PROBLEM REQUIREMENTS:
Whenever the word "includegraphics" appears on a line of the material below, that line is counted; state the total alone.

AVAILABLE DATA:
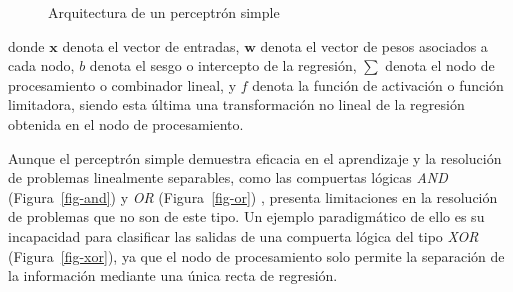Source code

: \documentclass[
  us-letterpaper,
]{scrreprt}
\theoremstyle{definition}
\theoremstyle{plain}
\theoremstyle{plain}
\theoremstyle{definition}
\theoremstyle{remark}
\begin{document}
\begin{figure}


\caption{\label{fig-arqper}Arquitectura de un perceptrón simple}

\end{figure}%

donde \(\mathbf x\) denota el vector de entradas, \(\mathbf w\) denota
el vector de pesos asociados a cada nodo, \(b\) denota el sesgo o
intercepto de la regresión, \(\sum\) denota el nodo de procesamiento o
combinador lineal, y \(f\) denota la función de activación o función
limitadora, siendo esta última una transformación no lineal de la
regresión obtenida en el nodo de procesamiento.

Aunque el perceptrón simple demuestra eficacia en el aprendizaje y la
resolución de problemas linealmente separables, como las compuertas
lógicas \emph{AND} (Figura~\ref{fig-and}) y \emph{OR}
(Figura~\ref{fig-or}) , presenta limitaciones en la resolución de
problemas que no son de este tipo. Un ejemplo paradigmático de ello es
su incapacidad para clasificar las salidas de una compuerta lógica del
tipo \emph{XOR} (Figura~\ref{fig-xor}), ya que el nodo de procesamiento
solo permite la separación de la información mediante una única recta de
regresión.
\end{document}
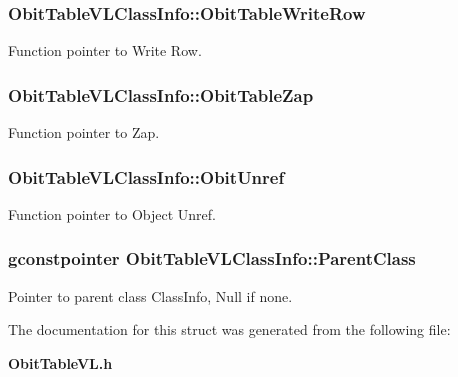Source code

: \subsubsection{ {\bf Obit\-Table\-VLClass\-Info::Obit\-Table\-Write\-Row}}\label{structObitTableVLClassInfo_o26}


Function pointer to Write Row. 

\subsubsection{ {\bf Obit\-Table\-VLClass\-Info::Obit\-Table\-Zap}}\label{structObitTableVLClassInfo_o19}


Function pointer to Zap. 

\subsubsection{ {\bf Obit\-Table\-VLClass\-Info::Obit\-Unref}}\label{structObitTableVLClassInfo_o11}


Function pointer to Object Unref. 

\subsubsection{\setlength{\rightskip}{0pt plus 5cm}gconstpointer {\bf Obit\-Table\-VLClass\-Info::Parent\-Class}}\label{structObitTableVLClassInfo_o3}


Pointer to parent class Class\-Info, Null if none. 



The documentation for this struct was generated from the following file:\begin{CompactItemize}
\item 
{\bf Obit\-Table\-VL.h}\end{CompactItemize}
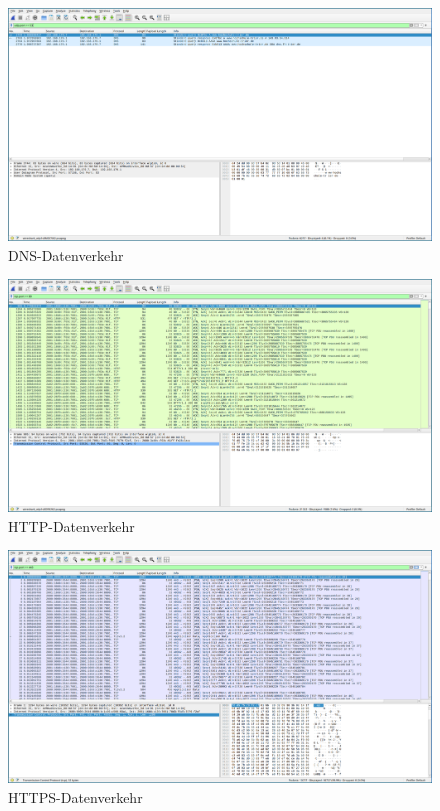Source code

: \begin{figure}[p]
    \centering
    \includegraphics[width=1\textwidth]{./assets/5.1.a.dns.png}
    \caption{DNS-Datenverkehr}
    \label{fig:5.1.a.dns}
\end{figure}

\FloatBarrier

\begin{figure}[p]
    \centering
    \includegraphics[width=1\textwidth]{./assets/5.1.a.http.png}
    \caption{HTTP-Datenverkehr}
    \label{fig:5.1.a.http}
\end{figure}

\begin{figure}[p]
    \centering
    \includegraphics[width=1\textwidth]{./assets/5.1.a.https.png}
    \caption{HTTPS-Datenverkehr}
    \label{fig:5.1.a.https}
\end{figure}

SOLUTION:
3